Plain-text document sources:
──────
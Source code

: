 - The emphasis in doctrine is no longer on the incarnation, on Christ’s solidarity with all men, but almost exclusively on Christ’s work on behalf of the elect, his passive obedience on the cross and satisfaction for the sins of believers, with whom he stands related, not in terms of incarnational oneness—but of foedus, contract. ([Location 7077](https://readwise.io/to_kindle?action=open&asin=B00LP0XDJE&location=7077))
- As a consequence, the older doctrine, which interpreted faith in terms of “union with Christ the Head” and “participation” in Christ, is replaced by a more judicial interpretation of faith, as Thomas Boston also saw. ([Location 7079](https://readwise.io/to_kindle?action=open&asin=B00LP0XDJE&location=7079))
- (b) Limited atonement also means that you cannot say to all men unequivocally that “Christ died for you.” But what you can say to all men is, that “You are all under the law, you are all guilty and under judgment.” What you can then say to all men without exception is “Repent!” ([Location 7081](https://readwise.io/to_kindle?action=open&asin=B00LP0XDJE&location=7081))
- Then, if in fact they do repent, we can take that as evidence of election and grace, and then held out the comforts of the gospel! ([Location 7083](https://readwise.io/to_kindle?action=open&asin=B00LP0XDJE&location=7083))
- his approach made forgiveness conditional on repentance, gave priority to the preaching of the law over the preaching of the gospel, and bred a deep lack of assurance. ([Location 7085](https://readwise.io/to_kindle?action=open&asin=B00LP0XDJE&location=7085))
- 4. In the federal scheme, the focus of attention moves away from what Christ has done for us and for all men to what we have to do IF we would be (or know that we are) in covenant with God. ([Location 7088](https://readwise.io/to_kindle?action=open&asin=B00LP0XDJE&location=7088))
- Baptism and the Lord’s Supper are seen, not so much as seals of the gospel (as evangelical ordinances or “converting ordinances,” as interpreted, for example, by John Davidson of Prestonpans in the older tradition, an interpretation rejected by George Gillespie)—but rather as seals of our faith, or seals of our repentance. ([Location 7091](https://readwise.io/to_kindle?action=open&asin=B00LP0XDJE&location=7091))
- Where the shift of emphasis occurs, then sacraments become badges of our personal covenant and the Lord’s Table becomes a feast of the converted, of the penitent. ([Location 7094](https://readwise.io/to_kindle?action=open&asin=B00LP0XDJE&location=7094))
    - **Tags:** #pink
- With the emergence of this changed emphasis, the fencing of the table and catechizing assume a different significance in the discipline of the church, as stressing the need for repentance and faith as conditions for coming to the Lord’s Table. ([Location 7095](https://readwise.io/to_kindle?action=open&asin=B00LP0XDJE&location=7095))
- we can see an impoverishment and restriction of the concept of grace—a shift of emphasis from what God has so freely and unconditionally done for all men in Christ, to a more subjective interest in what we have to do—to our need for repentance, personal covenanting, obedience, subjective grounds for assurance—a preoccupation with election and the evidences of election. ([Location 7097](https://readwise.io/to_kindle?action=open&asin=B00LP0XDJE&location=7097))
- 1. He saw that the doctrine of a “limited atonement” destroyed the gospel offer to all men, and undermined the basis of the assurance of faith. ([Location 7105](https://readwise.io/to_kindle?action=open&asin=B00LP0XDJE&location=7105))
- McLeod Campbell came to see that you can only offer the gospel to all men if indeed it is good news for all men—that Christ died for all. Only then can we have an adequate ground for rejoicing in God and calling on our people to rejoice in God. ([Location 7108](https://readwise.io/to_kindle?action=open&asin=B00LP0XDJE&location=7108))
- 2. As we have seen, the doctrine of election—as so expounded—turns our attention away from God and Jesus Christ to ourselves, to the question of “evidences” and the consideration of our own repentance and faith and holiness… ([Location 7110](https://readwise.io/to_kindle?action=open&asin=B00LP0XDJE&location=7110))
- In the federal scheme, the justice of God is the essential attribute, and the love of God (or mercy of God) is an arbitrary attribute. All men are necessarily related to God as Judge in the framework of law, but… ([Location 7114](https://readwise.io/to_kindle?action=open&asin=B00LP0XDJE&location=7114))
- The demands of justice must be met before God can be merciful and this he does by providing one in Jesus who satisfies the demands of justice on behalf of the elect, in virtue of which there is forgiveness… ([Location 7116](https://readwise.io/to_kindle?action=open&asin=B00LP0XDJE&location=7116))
──────
Print, from the entries above, the line with "- Then, if in", the line with "- Baptism and" and all lines between them, exactly and with nothing else.

- Then, if in fact they do repent, we can take that as evidence of election and grace, and then held out the comforts of the gospel! ([Location 7083](https://readwise.io/to_kindle?action=open&asin=B00LP0XDJE&location=7083))
- his approach made forgiveness conditional on repentance, gave priority to the preaching of the law over the preaching of the gospel, and bred a deep lack of assurance. ([Location 7085](https://readwise.io/to_kindle?action=open&asin=B00LP0XDJE&location=7085))
- 4. In the federal scheme, the focus of attention moves away from what Christ has done for us and for all men to what we have to do IF we would be (or know that we are) in covenant with God. ([Location 7088](https://readwise.io/to_kindle?action=open&asin=B00LP0XDJE&location=7088))
- Baptism and the Lord’s Supper are seen, not so much as seals of the gospel (as evangelical ordinances or “converting ordinances,” as interpreted, for example, by John Davidson of Prestonpans in the older tradition, an interpretation rejected by George Gillespie)—but rather as seals of our faith, or seals of our repentance. ([Location 7091](https://readwise.io/to_kindle?action=open&asin=B00LP0XDJE&location=7091))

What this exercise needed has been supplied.